#### Supplied records ####

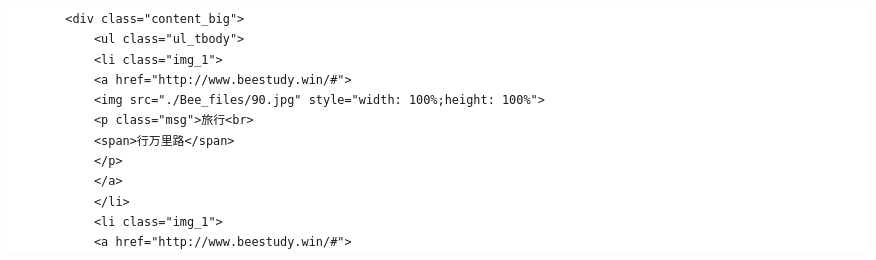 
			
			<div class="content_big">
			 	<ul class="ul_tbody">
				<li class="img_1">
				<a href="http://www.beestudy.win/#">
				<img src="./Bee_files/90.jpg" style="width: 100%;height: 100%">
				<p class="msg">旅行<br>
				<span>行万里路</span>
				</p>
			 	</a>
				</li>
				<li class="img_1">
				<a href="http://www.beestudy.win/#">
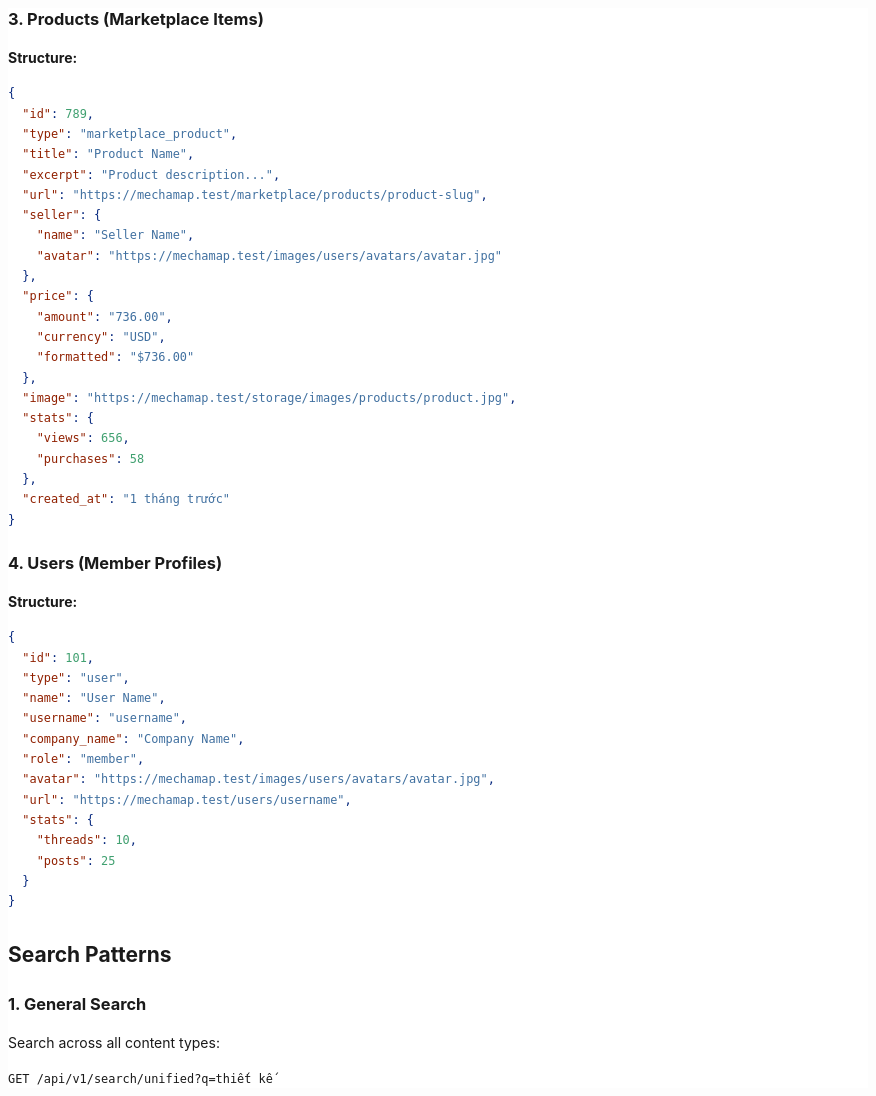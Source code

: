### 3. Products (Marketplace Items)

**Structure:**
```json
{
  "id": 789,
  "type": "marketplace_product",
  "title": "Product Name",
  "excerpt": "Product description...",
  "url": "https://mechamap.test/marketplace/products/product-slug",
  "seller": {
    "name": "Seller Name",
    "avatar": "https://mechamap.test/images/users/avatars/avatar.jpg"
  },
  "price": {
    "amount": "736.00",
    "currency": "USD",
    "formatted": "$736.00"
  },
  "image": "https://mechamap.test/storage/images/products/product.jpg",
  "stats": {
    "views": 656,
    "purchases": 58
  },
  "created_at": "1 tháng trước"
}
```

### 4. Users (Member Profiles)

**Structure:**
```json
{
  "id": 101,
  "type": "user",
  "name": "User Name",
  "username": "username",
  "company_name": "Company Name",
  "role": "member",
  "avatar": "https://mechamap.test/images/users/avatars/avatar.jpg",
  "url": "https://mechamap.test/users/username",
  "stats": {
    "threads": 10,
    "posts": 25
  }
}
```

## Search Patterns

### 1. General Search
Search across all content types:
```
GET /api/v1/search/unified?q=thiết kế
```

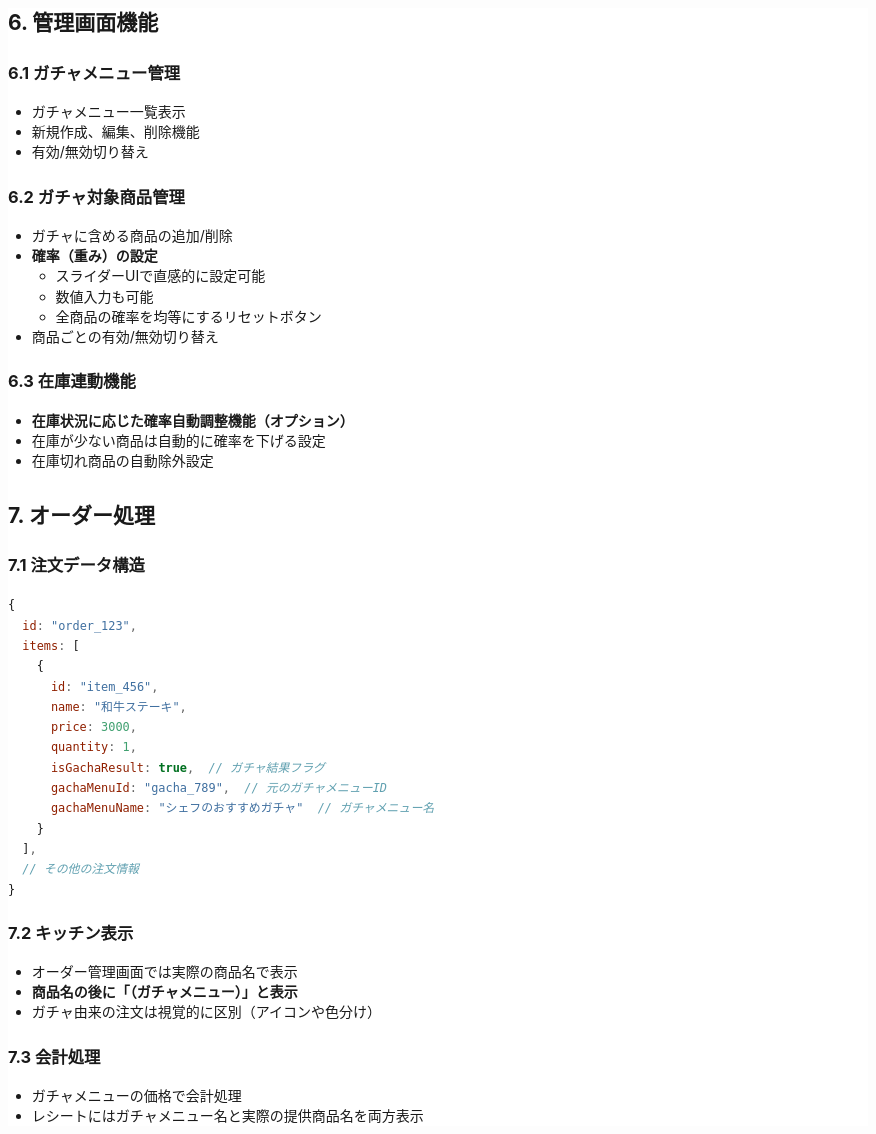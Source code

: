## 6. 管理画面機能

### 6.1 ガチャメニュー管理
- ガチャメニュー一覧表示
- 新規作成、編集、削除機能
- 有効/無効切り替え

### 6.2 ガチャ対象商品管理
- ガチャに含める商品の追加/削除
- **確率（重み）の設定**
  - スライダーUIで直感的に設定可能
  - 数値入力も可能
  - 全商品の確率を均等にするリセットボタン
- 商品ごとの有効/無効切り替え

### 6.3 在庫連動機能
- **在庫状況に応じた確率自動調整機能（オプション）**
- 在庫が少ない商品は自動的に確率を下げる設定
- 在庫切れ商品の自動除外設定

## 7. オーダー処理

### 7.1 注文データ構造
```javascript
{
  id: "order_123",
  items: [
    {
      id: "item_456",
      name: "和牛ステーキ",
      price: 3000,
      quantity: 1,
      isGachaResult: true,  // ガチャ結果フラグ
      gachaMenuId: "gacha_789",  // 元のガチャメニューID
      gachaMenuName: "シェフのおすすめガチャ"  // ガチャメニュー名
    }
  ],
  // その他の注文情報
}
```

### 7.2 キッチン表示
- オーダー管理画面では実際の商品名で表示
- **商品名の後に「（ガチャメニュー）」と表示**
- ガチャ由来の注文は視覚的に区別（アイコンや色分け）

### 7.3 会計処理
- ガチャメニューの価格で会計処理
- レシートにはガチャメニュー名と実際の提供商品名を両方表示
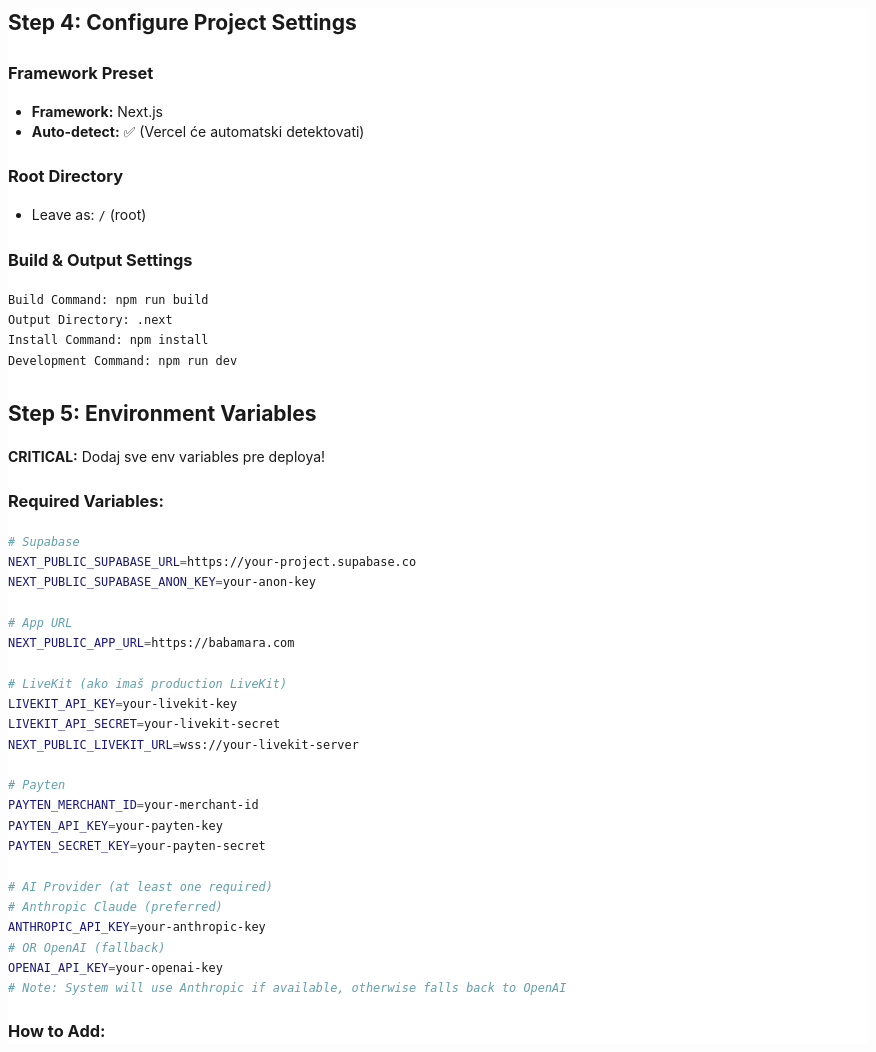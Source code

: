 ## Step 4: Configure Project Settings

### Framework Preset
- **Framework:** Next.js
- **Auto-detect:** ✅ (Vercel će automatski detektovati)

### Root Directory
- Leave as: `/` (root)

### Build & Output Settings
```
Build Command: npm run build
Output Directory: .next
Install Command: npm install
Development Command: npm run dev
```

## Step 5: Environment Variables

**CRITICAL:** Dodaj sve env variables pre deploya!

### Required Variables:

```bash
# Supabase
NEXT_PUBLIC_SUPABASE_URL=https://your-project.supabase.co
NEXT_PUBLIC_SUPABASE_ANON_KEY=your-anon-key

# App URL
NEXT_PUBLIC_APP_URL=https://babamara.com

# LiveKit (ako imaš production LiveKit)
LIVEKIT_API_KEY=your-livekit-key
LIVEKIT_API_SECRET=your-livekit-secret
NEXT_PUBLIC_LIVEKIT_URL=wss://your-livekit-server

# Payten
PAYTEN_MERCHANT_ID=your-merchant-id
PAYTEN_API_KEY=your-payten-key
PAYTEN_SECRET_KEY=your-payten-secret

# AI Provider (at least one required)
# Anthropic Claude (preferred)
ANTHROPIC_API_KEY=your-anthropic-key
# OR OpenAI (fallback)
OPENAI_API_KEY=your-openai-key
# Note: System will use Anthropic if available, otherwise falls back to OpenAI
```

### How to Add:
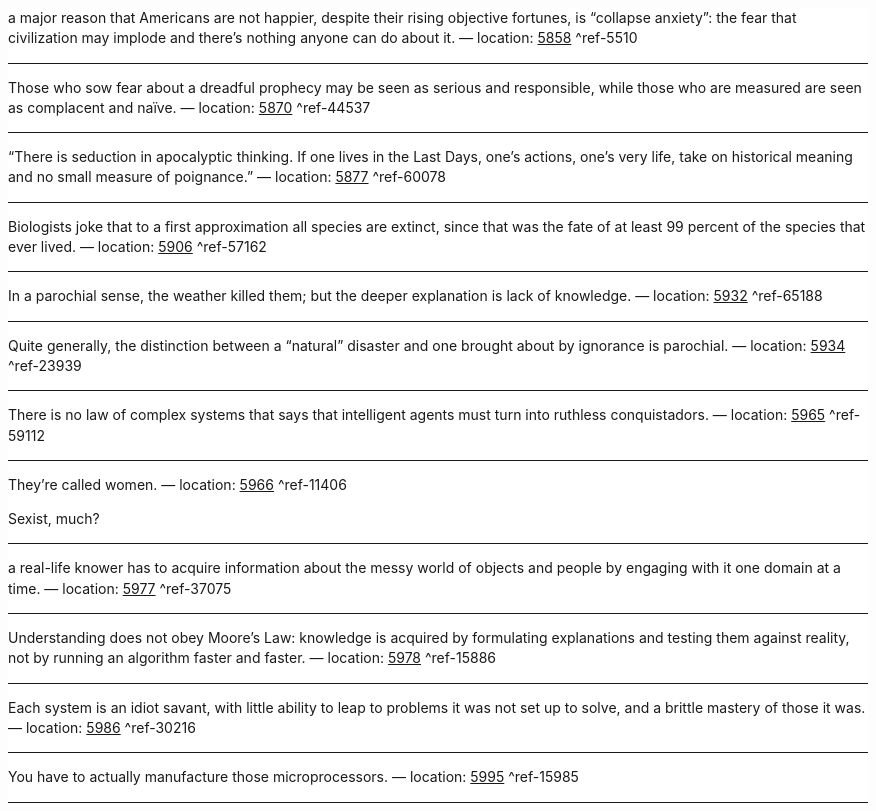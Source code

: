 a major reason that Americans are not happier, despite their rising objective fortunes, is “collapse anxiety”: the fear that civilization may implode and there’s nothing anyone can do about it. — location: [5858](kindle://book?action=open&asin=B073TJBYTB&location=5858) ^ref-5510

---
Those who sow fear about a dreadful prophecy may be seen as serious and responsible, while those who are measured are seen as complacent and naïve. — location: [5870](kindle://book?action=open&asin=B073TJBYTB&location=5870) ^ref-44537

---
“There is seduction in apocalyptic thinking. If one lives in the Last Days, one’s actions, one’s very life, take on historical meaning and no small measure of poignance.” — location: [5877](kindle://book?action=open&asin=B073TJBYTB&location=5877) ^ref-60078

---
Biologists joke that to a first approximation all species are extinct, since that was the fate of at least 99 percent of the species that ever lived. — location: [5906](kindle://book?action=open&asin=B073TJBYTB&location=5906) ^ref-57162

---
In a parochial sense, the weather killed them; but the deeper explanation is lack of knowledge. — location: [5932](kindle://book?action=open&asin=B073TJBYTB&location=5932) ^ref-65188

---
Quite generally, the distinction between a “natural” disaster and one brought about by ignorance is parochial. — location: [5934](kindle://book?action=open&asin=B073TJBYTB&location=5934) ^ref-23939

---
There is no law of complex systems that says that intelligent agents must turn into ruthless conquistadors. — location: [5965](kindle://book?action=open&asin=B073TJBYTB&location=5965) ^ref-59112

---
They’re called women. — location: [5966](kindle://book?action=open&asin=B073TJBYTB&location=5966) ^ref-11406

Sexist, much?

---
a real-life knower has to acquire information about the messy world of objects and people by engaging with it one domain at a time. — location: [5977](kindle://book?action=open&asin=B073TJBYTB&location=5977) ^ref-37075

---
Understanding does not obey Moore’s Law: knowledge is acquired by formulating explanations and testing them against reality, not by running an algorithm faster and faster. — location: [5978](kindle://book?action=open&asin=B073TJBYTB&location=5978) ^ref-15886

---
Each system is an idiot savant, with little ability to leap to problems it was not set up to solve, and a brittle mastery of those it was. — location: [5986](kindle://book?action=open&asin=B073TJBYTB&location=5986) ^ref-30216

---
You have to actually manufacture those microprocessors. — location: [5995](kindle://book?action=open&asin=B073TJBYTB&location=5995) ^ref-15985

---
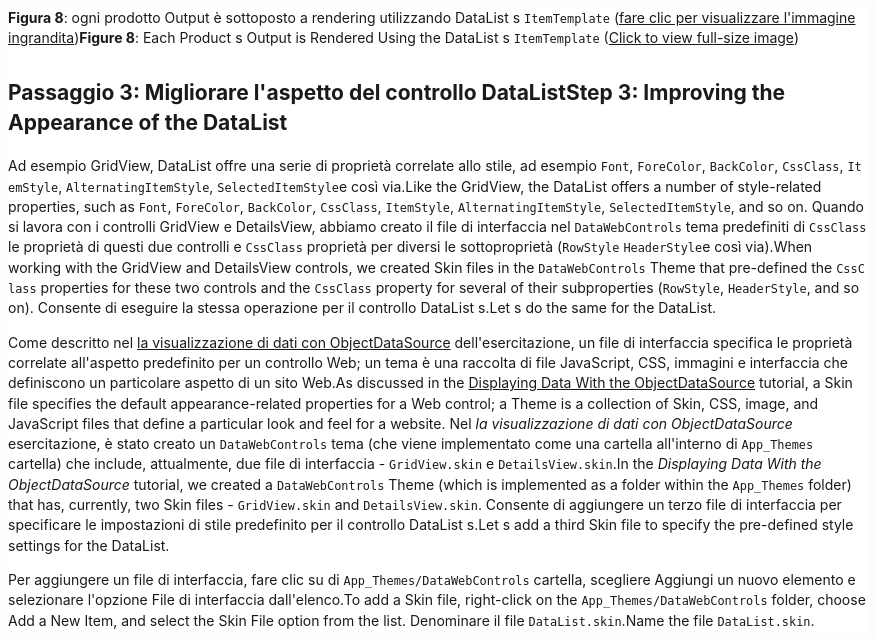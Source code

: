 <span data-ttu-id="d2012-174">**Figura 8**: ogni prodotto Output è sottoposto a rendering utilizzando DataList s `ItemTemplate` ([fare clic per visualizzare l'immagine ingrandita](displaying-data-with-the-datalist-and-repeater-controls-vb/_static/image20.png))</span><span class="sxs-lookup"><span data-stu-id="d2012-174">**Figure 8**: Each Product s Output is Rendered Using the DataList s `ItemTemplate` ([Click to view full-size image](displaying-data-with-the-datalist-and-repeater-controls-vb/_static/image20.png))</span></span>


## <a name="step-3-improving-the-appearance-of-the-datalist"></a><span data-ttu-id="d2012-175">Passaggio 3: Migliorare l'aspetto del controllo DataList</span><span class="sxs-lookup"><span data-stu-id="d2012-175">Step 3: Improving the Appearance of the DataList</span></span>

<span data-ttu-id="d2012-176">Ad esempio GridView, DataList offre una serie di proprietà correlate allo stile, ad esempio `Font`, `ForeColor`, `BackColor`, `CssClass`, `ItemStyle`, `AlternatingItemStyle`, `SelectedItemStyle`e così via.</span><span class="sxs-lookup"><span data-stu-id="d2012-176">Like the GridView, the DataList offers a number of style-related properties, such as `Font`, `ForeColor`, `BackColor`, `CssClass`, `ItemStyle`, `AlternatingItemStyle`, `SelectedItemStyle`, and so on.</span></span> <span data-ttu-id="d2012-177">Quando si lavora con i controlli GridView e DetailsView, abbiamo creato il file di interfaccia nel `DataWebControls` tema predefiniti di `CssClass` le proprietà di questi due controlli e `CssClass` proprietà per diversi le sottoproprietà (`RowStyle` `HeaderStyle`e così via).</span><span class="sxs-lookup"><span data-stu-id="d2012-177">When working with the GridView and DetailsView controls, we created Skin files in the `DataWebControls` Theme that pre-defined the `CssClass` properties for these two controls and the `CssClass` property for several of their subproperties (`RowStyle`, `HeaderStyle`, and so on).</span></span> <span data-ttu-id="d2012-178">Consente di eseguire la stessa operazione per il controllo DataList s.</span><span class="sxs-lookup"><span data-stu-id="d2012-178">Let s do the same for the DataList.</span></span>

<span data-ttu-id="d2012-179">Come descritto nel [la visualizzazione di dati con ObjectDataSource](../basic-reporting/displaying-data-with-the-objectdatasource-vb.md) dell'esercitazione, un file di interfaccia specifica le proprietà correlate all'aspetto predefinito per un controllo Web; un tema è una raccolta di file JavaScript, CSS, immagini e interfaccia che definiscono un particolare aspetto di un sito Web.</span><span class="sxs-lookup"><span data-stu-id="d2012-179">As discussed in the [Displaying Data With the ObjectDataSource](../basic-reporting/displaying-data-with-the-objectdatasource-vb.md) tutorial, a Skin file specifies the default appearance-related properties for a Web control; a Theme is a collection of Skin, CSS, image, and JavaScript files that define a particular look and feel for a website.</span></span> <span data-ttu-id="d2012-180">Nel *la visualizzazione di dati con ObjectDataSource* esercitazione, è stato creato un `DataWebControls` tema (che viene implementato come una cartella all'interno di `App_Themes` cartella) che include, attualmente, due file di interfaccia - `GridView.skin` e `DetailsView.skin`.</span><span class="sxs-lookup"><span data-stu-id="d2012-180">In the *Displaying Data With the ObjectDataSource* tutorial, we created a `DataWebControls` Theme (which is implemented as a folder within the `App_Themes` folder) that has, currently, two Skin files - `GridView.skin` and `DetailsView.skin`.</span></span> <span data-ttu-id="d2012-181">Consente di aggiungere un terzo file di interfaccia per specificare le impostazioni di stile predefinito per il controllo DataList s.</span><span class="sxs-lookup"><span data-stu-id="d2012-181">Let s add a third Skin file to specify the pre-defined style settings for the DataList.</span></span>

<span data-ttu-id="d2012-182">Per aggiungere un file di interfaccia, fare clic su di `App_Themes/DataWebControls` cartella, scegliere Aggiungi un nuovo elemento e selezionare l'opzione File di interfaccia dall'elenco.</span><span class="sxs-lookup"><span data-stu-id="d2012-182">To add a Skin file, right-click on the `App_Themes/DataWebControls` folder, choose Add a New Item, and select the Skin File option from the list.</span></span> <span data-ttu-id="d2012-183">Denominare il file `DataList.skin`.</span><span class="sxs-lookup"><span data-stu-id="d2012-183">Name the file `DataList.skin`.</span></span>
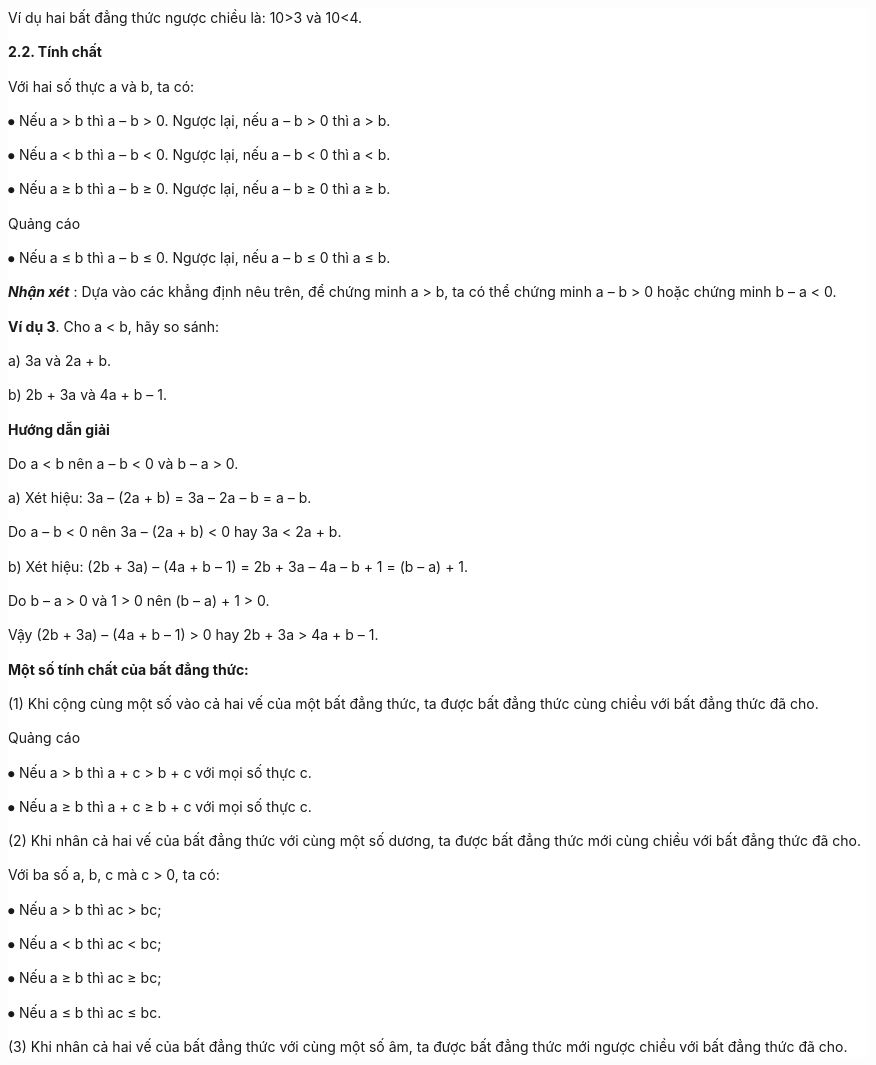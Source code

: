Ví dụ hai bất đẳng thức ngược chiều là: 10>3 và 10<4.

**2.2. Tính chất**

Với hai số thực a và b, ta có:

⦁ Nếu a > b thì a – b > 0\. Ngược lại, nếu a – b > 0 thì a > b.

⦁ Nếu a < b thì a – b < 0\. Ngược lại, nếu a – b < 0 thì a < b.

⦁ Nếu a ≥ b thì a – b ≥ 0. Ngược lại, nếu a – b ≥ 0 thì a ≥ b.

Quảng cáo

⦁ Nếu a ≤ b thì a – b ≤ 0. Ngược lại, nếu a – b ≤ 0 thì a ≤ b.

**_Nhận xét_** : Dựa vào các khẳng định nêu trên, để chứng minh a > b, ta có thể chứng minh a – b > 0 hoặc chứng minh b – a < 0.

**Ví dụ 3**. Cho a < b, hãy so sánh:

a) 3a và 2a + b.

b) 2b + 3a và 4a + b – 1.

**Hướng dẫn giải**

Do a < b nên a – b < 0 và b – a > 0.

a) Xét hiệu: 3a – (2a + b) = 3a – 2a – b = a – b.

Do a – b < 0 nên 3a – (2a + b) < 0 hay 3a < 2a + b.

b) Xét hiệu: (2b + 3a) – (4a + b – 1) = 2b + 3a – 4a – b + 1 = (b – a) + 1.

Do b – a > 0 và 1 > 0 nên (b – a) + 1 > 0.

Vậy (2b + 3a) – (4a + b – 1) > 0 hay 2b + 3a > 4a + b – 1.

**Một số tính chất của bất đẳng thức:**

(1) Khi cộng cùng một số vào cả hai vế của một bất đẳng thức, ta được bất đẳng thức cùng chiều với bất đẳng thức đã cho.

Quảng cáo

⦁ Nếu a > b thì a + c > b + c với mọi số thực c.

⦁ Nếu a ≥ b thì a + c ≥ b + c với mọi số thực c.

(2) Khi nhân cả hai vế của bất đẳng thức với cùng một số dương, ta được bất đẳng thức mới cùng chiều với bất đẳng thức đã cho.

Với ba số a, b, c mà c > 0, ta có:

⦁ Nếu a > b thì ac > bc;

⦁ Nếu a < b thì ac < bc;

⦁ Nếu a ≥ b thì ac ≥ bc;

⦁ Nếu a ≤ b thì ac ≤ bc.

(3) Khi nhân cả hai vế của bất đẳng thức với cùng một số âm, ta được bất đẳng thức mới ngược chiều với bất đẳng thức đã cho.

####

Task statement:
With the line holding "bất đẳng thức:**" as the first and the line holding "thì a + c >" as the last, set down that range of the entries above exactly, and nothing else.

Task output:
**Một số tính chất của bất đẳng thức:**

(1) Khi cộng cùng một số vào cả hai vế của một bất đẳng thức, ta được bất đẳng thức cùng chiều với bất đẳng thức đã cho.

Quảng cáo

⦁ Nếu a > b thì a + c > b + c với mọi số thực c.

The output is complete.